# What you will do
If a line in the entries includes "Projects", show that line.

# Dataset entries
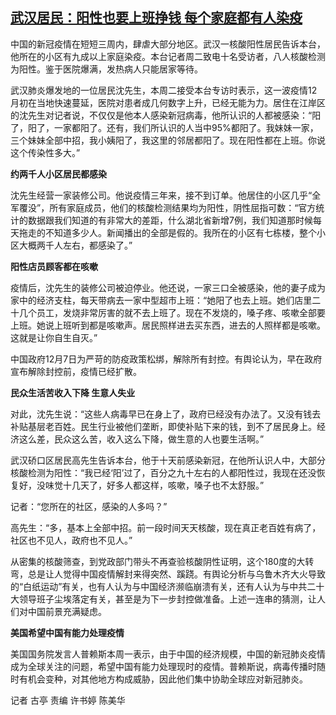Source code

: <!--1671521412000-->
[武汉居民：阳性也要上班挣钱 每个家庭都有人染疫](https://www.rfa.org/mandarin/yataibaodao/huanjing/gt1-12202022022958.html)
------

<p>中国的新冠疫情在短短三周内，肆虐大部分地区。武汉一核酸阳性居民告诉本台，他所在的小区有九成以上家庭染疫。本台记者周二致电十名受访者，八人核酸检测为阳性。鉴于医院爆满，发热病人只能居家等待。</p><p>武汉肺炎爆发地的一位居民沈先生，本周二接受本台专访时表示，这一波疫情12月初在当地快速蔓延，医院对患者成几何数字上升，已经无能为力。居住在江岸区的沈先生对记者说，不仅仅是他本人感染新冠病毒，他所认识的人都被感染：“阳了，阳了，一家都阳了。还有，我们所认识的人当中95%都阳了。我妹妹一家，三个妹妹全部中招，我小姨阳了，我这里的邻居都阳了。现在阳性都在上班。你说这个传染性多大。”</p><p><strong>约两千人小区居民都感染</strong></p><p>沈先生经营一家装修公司。他说疫情三年来，接不到订单。他居住的小区几乎“全军覆没”，所有家庭成员，他们的核酸检测结果均为阳性，阴性屈指可数：“官方统计的数据跟我们知道的有非常大的差距，什么湖北省新增7例，我们知道那时候每天拖走的不知道多少人。新闻播出的全部是假的。我所在的小区有七栋楼，整个小区大概两千人左右，都感染了。”</p><p><strong>阳性店员顾客都在咳嗽</strong></p><p>疫情后，沈先生的装修公司被迫停业。他还说，一家三口全被感染，他的妻子成为家中的经济支柱，每天带病去一家中型超市上班：“她阳了也去上班。她们店里二十几个员工，发烧非常厉害的就不去上班了。现在不发烧的，嗓子疼、咳嗽全部要上班。她说上班听到都是咳嗽声。居民照样进去买东西，进去的人照样都是咳嗽。这就是让你自生自灭。”</p><p>中国政府12月7日为严苛的防疫政策松绑，解除所有封控。有舆论认为，早在政府宣布解除封控前，疫情已经扩散。</p><p><strong>民众生活苦收入下降 生意人失业</strong></p><p>对此，沈先生说：“这些人病毒早已在身上了，政府已经没有办法了。又没有钱去补贴基层老百姓。民生行业被他们垄断，即使补贴下来的钱，到不了居民身上。经济这么差，民众这么苦，收入这么下降，做生意的人也要生活啊。”</p><p>武汉硚口区居民高先生告诉本台，他于十天前感染新冠，在他所认识人中，大部分核酸检测为阳性：“我已经‘阳’过了，百分之九十左右的人都阳性过，我现在还没恢复好，没味觉十几天了，好多人都这样，咳嗽，嗓子也不太舒服。”</p><p>记者：“您所在的社区，感染的人多吗？”</p><p>高先生：“多，基本上全部中招。前一段时间天天核酸，现在真正老百姓有病了，社区也不见人，政府也不见人。”</p><p>从密集的核酸筛查，到党政部门带头不再查验核酸阴性证明，这个180度的大转弯，总是让人觉得中国疫情解封来得突然、蹊跷。有舆论分析与乌鲁木齐大火导致的“白纸运动”有关，也有人认为与中国经济濒临崩溃有关，还有人认为与中共二十大领导班子尘埃落定有关，甚至是为下一步封控做准备。上述一连串的猜测，让人们对中国前景充满疑虑。</p><p><strong>美国希望中国有能力处理疫情</strong></p><p>美国国务院发言人普赖斯本周一表示，由于中国的经济规模，中国的新冠肺炎疫情成为全球关注的问题，希望中国有能力处理现时的疫情。普赖斯说，病毒传播时随时有机会变种，对其他地方构成威胁，因此他们集中协助全球应对新冠肺炎。</p><p></p><p>记者 古亭 责编 许书婷 陈美华</p>
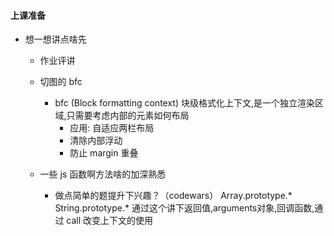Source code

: #### 上课准备

+   想一想讲点啥先
    
    +   作业评讲
    
    +   切图的 bfc
        +   bfc (Block formatting context) 块级格式化上下文,是一个独立渲染区域,只需要考虑内部的元素如何布局
            +   应用: 自适应两栏布局
            +   清除内部浮动
            +   防止 margin 重叠
    
    +   一些 js 函数啊方法啥的加深熟悉
        +   做点简单的题提升下兴趣？（codewars）
            Array.prototype.*
            String.prototype.*
            通过这个讲下返回值,arguments对象,回调函数,通过 call 改变上下文的使用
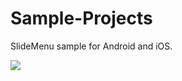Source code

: Sample-Projects
===============

SlideMenu sample for Android and iOS.

![](https://raw.github.com/smartface/Sample-Projects/master/SlideMenu/SlideMenu-ss.png)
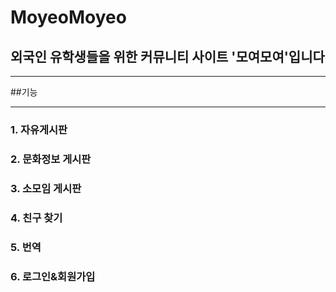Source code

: # MoyeoMoyeo
## 외국인 유학생들을 위한 커뮤니티 사이트 '모여모여'입니다

***
##기능
***
### 1. 자유게시판
### 2. 문화정보 게시판
### 3. 소모임 게시판
### 4. 친구 찾기
### 5. 번역
### 6. 로그인&회원가입


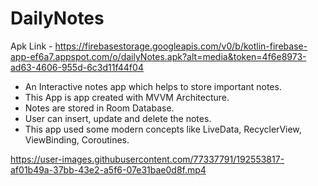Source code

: # DailyNotes

Apk Link - https://firebasestorage.googleapis.com/v0/b/kotlin-firebase-app-ef6a7.appspot.com/o/dailyNotes.apk?alt=media&token=4f6e8973-ad63-4606-955d-6c3d11f44f04

- An Interactive notes app which helps to store important notes.
- This App is app created with MVVM Architecture.
-	Notes are stored in Room Database.
-	User can insert, update and delete the notes.
-	This app used some modern concepts like LiveData, RecyclerView, ViewBinding, Coroutines.



https://user-images.githubusercontent.com/77337791/192553817-af01b49a-37bb-43e2-a5f6-07e31bae0d8f.mp4

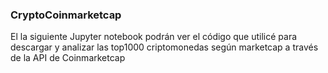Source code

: ### CryptoCoinmarketcap

El la siguiente Jupyter notebook podrán ver el código que utilicé para descargar y analizar las top1000 criptomonedas según marketcap a través de la API de Coinmarketcap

# Written solution
: Sample-Projects
![](https://raw.github.com/smartface/Sample-Projects/master/SlideMenu/SlideMenu-ss.png)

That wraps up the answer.